HOUSTON, Texas (KTRK) -- A local pediatric cardiologist said hospitals are seeing children with COVID-19 with everything from mild to severe symptoms.
Nearly one-and-a-half million children have tested positive for COVID-19, according to the American Academy of Pediatrics and the Children's Hospital Association, which includes children from 49 states.
Nick Parvizian was a typical basketball-loving teen.
"I love it a lot because it's really fun. Like if I'm not feeling well and I'm sad or something, I just go out and play basketball," said Nick.
But recently, something put a stop to the 13-year-old's game.
"I had a really bad headache and every time I went up the stairs I couldn't breathe because it was so tiring," he said.
Nick caught the virus in early November, and it came as quite a surprise.
"When he was trying to take deep breaths, he had to stop in the middle to catch his breath," said Nick's mother, Silen Pahlavan.
Nick's mother took him to the doctor, and to her surprise, he tested for strep and COVID-19.
The symptoms were concerning, and Nick's younger brother Noah also got the virus. Over time, both siblings got better, but their mom was still worried about the long-term effects, so she took them to get checked out by a cardiologist.

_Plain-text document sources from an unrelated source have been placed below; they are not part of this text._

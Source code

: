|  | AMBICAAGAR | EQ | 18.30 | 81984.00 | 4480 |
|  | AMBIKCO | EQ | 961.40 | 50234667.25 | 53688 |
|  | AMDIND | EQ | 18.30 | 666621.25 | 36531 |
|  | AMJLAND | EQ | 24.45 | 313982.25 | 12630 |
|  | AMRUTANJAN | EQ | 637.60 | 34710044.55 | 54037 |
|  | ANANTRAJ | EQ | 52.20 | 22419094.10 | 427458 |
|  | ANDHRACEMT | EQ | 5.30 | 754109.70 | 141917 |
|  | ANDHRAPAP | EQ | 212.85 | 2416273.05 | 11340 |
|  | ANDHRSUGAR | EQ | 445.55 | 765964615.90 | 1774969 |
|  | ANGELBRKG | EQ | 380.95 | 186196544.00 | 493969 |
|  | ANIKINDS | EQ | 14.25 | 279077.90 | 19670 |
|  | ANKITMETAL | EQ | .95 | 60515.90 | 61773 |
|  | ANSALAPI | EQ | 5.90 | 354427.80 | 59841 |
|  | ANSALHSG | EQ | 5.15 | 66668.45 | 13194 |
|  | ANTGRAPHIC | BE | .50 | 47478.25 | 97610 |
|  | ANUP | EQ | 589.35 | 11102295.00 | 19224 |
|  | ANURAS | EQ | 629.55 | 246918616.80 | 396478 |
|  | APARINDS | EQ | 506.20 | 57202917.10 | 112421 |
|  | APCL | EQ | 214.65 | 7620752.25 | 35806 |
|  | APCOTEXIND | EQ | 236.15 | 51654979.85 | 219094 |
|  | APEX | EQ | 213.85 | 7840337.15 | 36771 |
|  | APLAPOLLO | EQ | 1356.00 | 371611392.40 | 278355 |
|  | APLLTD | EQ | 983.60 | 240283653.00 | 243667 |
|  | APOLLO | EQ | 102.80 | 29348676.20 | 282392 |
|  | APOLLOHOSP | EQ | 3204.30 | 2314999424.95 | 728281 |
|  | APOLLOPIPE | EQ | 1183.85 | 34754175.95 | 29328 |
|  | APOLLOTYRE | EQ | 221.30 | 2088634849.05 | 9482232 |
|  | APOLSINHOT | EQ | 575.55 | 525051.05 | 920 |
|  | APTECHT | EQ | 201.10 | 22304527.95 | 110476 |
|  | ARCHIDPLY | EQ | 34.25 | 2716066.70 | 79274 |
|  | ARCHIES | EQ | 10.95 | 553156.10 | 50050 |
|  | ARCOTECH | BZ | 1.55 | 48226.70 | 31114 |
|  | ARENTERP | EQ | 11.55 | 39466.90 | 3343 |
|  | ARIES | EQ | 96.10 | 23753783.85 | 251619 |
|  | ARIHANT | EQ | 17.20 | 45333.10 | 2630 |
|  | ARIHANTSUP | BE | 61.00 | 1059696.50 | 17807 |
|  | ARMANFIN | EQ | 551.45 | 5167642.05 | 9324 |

"It's not always the immediate viral infection, but a lot of times it can be what we call a post-viral complication, where it's just the body's reaction to the virus, which can affect the heart muscle itself," said Dr. Tal Gospin, a pediatric cardiologist at Memorial Hermann Hospital.
After Gospin did the exam, she shared the results with the family.
"Their hearts looked great, so I think everyone was very relieved," said Gospin.
That was great news, but Gospin said that's not always the case. She said some patients get very ill and then end up making a complete recovery.
"We've had others that have presented pretty mild symptoms with their initial infection, but then have gone on to have significant fatigue and having difficulty with activity," said Gospin.
She says the best thing to do is see your physician before returning to any physical activity.
Nick took Gospin's advice, and now he's back on the court.
"I was really happy when she said that I can go out and play basketball or any sport now," said Nick.